Segundo os Yanomami, atentos à reinvasão de suas
terras, os garimpeiros estão se reinstalando a cerca de
uma hora das suas aldeias. Essa proximidade vem criando um clima
de insegurança na região e as comunidades temem
que, a qualquer momento ocorra um ataque dos invasores. A preocupação
se sustenta em algumas atitudes de intimidação praticadas
pelos garimpeiros.
Assim, no dia 2 de abril, uma aeronave clandestina fez vôos
rasantes sobre a Maloca Paapiú, exatamente no momento em
que os líderes estavam reunidos para discutir que medidas
tomar para coibir esse retorno dos garimpeiros a suas terras.

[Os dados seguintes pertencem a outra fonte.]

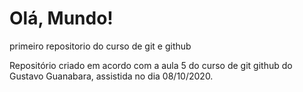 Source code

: # Olá, Mundo!
 primeiro repositorio do curso de git e github

 Repositório criado em acordo com a aula 5 do curso de git github do Gustavo Guanabara, assistida no dia 08/10/2020.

Provocados por aquela ousadia, os Yanomami buscaram suas armas
e se prepararam para um eventual confronto, numa demonstração
de que não aceitarão pacificamente nova ocupação
de suas terras pelos garimpeiros. No fim dos anos oitenta, a maioria
das aldeias da região foi praticamente dizimada pelas doenças
levadas pelos invasores.
Diante desse retorno ostensivo dos garimpeiros e dessas manobras
de intimidação, os Yanomami do Paapiú redigiram
uma carta dirigida à Fundação Nacional do
Índio e à Polícia Federal, reivindicando
novas operações para a retirada dos invasores. No
documento, os Yanomami descrevem os danos ambientais que estão
sendo causados pelos garimpeiros e a sua apreensão sobre
as conseqüências com relação à
volta de doenças e mortes que poderão advir dessa
nova investida em suas terras.
“Por isso logo vocês se organizem e planejem [uma
operação]. Porque antigamente nós já
morremos, e porque hoje não queremos morrer novamente,
pedimos a vocês da Polícia Federal que venham rápido,
porque os garimpeiros talvez nos ataquem, é o que estamos
pensando”, diz um trecho da carta. No mesmo documento, eles
pedem o apoio de Davi Kopenawa, Presidente da Hutukara Associação
Yanomami, com o reforço de quadros da Funai, prevendo que,
novamente, os garimpeiros irão disseminar doenças
entre a população indígena. “Assim
é que estamos pensando e, sendo assim, vocês que
governam o Brasil e vocês que hoje estão na direção
da Funai, vocês devem ficar atentos e também pensar
direito”, afirma a carta. Segue a íntegra da carta:
Maloca
Paapiú, 2 de abril de 2005, sábado
Este
documento é sobre a entrada de garimpeiros em nossa terra
e foi feito depois de nós yanomami nos reunirmos. Primeiro
os garimpeiros chegaram à pista Moral, que já estava
tomada pela floresta, e limparam e roçaram a pista. Em
seguida os garimpeiros seguiram para a pista do Raimundinho e
assim se separaram em grupos. Nós yanomami não queremos
nenhum bem dos garimpeiros, isso não nos interessa. Por
isso logo vocês se organizem e planejem (uma operação).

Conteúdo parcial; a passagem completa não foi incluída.